Table 1 products of different specifications with common sintering process curve and sintering process curve sintering of the present invention after the rate of finished products contrast table
Can get according to data analysis in the table 1, sintering method of the present invention, under the situation that does not influence properties of product, to big product, its effect is obvious more, as to greater than the above product of Φ 40*32, rate of finished products can improve more than 10%, be that they have produced more internal stress in sintering process, eliminated well by internal stress of the present invention because of the big relative miscellaneous goods of part product, rate of finished products is largely increased, enterprise reduces cost, and the purpose that cuts the waste has reached, and benefit also can significantly promote.
Though introduce and described the specific embodiment of the present invention, the present invention is not limited thereto, but can also come specific implementation with the alternate manner in the scope that is in the technical scheme that defines in the claims.
Claims (10)
1, a kind of sintering method that is used for mass big neodymium-iron-boron magnets, its sintering process comprises temperature rise period, constant temperature holding stage and temperature-fall period, it is characterized in that the programming rate in the temperature rise period is identical with cooling rate in the temperature-fall period in same relatively section temperature.
2, sintering method as claimed in claim 1, wherein, the described temperature rise period comprises the process that intensification, constant temperature are incubated, heat up; Described temperature-fall period comprises the process that cooling, constant temperature are incubated, lower the temperature.

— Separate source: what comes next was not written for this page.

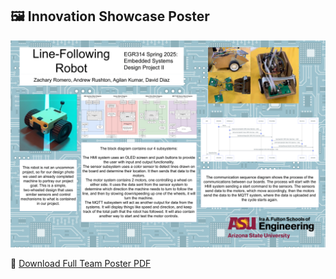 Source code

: ## 🖼 Innovation Showcase Poster

![Team Poster Preview](images/poster.png)

📄 [Download Full Team Poster PDF](images/Tposter.pdf)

3, sintering method as claimed in claim 2, wherein, the temperature-rise period in the temperature rise period and again the programming rate of temperature-rise period equate; Temperature-fall period in temperature-fall period and again the cooling rate of temperature-fall period equate.
4,, wherein, be that 30~1100 ℃ programming rate is 2~5 ℃/min in the temperature range of temperature rise period as the arbitrary described sintering method of claim 1~3; In the temperature range of temperature-fall period is that 1100~30 ℃ cooling rate is 2~5 ℃/min.

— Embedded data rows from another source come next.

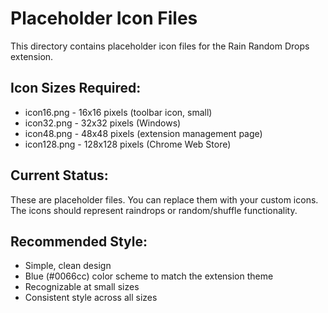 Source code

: # Placeholder Icon Files

This directory contains placeholder icon files for the Rain Random Drops extension.

## Icon Sizes Required:
- icon16.png - 16x16 pixels (toolbar icon, small)
- icon32.png - 32x32 pixels (Windows)  
- icon48.png - 48x48 pixels (extension management page)
- icon128.png - 128x128 pixels (Chrome Web Store)

## Current Status:
These are placeholder files. You can replace them with your custom icons.
The icons should represent raindrops or random/shuffle functionality.

## Recommended Style:
- Simple, clean design
- Blue (#0066cc) color scheme to match the extension theme  
- Recognizable at small sizes
- Consistent style across all sizes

5, sintering method as claimed in claim 1 wherein, is 4 hours in the temperature retention time of constant temperature holding stage.

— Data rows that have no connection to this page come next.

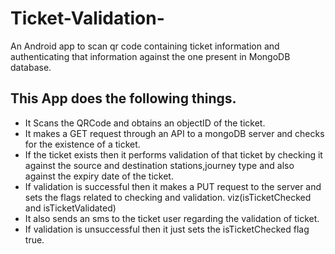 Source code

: # Ticket-Validation-
An Android app to scan qr code containing ticket information and authenticating that information against the one present in MongoDB database.
## This App does the following things.
* It Scans the QRCode and obtains an objectID of the ticket. 
* It makes a GET request through an API to a mongoDB server and checks for the existence of a ticket.
* If the ticket exists then it performs validation of that ticket by checking it against the source and destination stations,journey type and also against the
expiry date of the ticket.
* If validation is successful then it makes a PUT request to the server and sets the flags related to checking and validation. viz(isTicketChecked and isTicketValidated)
* It also sends an sms to the ticket user regarding the validation of ticket.
* If validation is unsuccessful then it just sets the isTicketChecked flag true.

6, sintering method as claimed in claim 2 wherein, is 2~4 hours in the temperature retention time of the constant temperature insulating process of temperature rise period; Temperature retention time at the constant temperature insulating process of temperature-fall period is 2~4 hours.
7, sintering method as claimed in claim 1 wherein, also is included in before the intensification, earlier vacuum degree is extracted into 1x10
-1~2x10
-1Pa.
8, sintering method as claimed in claim 1 wherein, also is included in after the temperature rise period finishes the output that continues to keep heating current, voltage.
9, sintering method as claimed in claim 8, wherein, the size of the output of heating current, voltage is adjusted immediately by computer program.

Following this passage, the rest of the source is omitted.